Section 8. Applicable Law
This Agreement shall be governed by and construed in accordance with the laws of the Commonwealth of Virginia.
Section 9. Entire Agreement
This Agreement constitutes the entire agreement between the parties hereto pertaining to the subject matter hereof and supersedes all prior and contemporaneous agreements, understandings, negotiations and discussions, whether oral or written, of the parties, and there are no warranties, representations or other agreements between the parties in connection with the subject matter hereof except as specifically set forth herein.

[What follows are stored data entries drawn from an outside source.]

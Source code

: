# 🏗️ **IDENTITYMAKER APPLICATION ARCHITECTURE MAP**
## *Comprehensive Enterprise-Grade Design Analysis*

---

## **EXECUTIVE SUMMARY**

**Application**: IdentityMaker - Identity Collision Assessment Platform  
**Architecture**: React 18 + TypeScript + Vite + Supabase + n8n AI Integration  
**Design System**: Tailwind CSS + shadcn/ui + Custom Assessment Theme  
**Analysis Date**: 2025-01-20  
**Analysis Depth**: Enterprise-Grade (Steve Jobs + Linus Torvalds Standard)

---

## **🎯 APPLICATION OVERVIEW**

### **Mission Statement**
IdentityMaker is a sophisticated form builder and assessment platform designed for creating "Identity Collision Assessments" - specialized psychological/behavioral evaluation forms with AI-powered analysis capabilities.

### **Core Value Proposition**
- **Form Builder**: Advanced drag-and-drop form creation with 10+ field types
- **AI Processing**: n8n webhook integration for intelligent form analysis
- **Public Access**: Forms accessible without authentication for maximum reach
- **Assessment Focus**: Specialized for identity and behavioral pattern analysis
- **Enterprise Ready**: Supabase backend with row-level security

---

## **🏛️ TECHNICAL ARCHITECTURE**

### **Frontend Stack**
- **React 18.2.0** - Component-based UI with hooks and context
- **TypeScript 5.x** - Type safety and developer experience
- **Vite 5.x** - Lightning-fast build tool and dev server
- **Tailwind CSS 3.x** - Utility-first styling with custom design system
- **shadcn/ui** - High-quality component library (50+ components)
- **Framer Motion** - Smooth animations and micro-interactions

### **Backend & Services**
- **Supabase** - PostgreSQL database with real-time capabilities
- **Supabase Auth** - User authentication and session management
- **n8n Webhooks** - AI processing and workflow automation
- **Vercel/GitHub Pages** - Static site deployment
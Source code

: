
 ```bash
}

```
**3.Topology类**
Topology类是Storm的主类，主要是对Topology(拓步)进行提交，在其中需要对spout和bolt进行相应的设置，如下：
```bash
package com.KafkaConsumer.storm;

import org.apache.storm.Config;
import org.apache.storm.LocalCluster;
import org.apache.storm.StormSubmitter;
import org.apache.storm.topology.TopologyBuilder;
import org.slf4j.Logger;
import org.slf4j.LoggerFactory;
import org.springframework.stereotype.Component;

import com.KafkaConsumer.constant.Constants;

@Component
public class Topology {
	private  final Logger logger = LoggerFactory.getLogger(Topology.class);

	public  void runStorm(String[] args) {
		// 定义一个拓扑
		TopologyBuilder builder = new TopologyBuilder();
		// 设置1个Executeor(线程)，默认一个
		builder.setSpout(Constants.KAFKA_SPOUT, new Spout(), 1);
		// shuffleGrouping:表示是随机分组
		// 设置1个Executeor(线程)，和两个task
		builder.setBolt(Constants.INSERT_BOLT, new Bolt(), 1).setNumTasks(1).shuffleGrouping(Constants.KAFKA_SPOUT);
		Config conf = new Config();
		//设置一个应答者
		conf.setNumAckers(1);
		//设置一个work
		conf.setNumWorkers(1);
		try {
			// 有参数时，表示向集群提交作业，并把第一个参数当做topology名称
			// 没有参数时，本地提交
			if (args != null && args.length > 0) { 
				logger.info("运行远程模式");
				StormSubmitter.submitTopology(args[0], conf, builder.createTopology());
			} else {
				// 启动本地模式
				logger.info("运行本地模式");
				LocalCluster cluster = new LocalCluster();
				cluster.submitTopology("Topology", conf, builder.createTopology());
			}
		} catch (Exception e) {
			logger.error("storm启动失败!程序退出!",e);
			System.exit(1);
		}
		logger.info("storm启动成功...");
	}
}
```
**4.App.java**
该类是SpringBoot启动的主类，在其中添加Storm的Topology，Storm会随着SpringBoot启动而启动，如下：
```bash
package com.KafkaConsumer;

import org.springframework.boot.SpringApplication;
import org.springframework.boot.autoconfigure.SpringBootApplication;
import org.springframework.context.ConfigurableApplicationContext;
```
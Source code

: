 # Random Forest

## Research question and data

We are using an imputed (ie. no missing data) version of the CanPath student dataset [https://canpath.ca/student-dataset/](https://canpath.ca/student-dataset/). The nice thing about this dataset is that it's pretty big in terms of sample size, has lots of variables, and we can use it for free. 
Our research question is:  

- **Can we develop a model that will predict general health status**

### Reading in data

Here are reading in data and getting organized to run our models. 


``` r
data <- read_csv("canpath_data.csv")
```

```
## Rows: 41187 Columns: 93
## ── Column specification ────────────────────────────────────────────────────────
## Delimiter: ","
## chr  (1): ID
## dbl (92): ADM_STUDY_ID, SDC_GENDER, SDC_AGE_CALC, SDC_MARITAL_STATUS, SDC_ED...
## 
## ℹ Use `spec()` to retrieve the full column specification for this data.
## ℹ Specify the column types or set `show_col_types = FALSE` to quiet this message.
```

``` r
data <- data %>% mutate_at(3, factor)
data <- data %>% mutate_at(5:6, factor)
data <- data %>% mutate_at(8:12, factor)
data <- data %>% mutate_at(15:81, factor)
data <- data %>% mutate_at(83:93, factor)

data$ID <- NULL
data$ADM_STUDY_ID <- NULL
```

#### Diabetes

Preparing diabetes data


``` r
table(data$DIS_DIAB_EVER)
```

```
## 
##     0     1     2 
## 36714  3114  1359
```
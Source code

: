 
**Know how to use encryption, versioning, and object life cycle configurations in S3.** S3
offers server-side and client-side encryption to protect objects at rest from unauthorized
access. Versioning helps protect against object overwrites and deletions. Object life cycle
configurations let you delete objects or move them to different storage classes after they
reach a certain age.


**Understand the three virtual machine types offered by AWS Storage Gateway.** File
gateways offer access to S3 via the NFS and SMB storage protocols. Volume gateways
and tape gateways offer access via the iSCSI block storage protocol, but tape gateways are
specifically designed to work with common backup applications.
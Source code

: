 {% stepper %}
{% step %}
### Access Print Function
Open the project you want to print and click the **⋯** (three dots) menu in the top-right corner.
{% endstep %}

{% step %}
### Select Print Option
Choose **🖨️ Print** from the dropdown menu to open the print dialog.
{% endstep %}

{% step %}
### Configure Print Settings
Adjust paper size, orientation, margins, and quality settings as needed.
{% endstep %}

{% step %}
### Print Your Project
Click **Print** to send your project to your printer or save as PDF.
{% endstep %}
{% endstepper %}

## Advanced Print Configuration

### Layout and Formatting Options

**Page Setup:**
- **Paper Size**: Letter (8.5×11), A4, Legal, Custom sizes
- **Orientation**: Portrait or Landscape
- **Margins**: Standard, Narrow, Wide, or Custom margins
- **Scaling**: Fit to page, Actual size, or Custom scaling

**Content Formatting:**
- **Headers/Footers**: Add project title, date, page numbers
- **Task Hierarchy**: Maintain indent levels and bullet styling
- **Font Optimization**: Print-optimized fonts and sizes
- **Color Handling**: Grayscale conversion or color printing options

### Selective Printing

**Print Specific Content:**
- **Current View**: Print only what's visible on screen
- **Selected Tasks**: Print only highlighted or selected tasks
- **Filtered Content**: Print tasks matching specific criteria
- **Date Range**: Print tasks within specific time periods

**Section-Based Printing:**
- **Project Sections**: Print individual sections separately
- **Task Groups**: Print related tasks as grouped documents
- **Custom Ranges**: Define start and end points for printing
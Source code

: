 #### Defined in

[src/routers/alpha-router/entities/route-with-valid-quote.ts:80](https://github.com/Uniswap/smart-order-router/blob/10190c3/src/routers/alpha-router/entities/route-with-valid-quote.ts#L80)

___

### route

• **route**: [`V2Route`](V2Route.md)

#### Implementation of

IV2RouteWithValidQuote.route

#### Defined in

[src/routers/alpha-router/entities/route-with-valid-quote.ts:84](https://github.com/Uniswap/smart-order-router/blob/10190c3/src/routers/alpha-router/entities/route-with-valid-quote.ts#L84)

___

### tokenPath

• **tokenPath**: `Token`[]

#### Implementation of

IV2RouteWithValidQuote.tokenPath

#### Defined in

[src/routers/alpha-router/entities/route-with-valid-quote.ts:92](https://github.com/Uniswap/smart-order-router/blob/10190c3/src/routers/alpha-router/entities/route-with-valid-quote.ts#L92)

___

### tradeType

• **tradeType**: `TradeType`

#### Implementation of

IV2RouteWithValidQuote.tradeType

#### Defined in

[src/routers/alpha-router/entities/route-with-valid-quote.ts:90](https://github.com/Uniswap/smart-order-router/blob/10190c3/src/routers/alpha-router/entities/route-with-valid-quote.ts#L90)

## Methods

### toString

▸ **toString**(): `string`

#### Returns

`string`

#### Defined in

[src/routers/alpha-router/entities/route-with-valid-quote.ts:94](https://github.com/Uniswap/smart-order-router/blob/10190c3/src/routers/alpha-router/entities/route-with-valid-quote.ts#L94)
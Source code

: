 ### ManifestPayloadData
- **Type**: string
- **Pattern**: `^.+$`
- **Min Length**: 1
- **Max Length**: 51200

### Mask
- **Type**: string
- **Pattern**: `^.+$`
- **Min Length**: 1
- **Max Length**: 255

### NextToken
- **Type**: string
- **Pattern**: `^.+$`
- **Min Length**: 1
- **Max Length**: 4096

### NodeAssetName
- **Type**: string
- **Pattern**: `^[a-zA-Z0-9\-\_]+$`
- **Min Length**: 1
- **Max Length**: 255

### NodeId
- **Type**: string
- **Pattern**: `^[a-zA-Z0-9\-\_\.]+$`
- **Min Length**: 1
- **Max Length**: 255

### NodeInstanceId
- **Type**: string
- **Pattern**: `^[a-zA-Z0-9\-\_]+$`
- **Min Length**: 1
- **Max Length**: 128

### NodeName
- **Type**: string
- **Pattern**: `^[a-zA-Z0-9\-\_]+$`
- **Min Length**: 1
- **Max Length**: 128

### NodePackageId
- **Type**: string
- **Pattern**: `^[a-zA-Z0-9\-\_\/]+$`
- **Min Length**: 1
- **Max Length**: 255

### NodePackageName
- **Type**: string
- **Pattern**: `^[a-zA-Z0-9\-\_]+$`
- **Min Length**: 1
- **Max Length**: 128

Section 10. Acknowledgment
EMPLOYEE, BY HIS SIGNATURE BELOW, ACKNOWLEDGES THAT HE HAS READ AND UNDERSTOOD THIS AGREEMENT AND THAT HE HAS HAD THE OPPORTUNITY TO RECEIVE INDEPENDENT LEGAL ADVICE WITH RESPECT TO THE MEANING AND LEGAL EFFECT HEREOF.
Section 11. Counterparts
This Agreement may be simultaneously executed in counterparts, each of which shall be deemed to be an original but all of which together shall constitute but one and the same instrument.
IN WITNESS WHEREOF, SGS, by its duly authorized representative, and Employee have executed this Agreement as of the date and year first above written.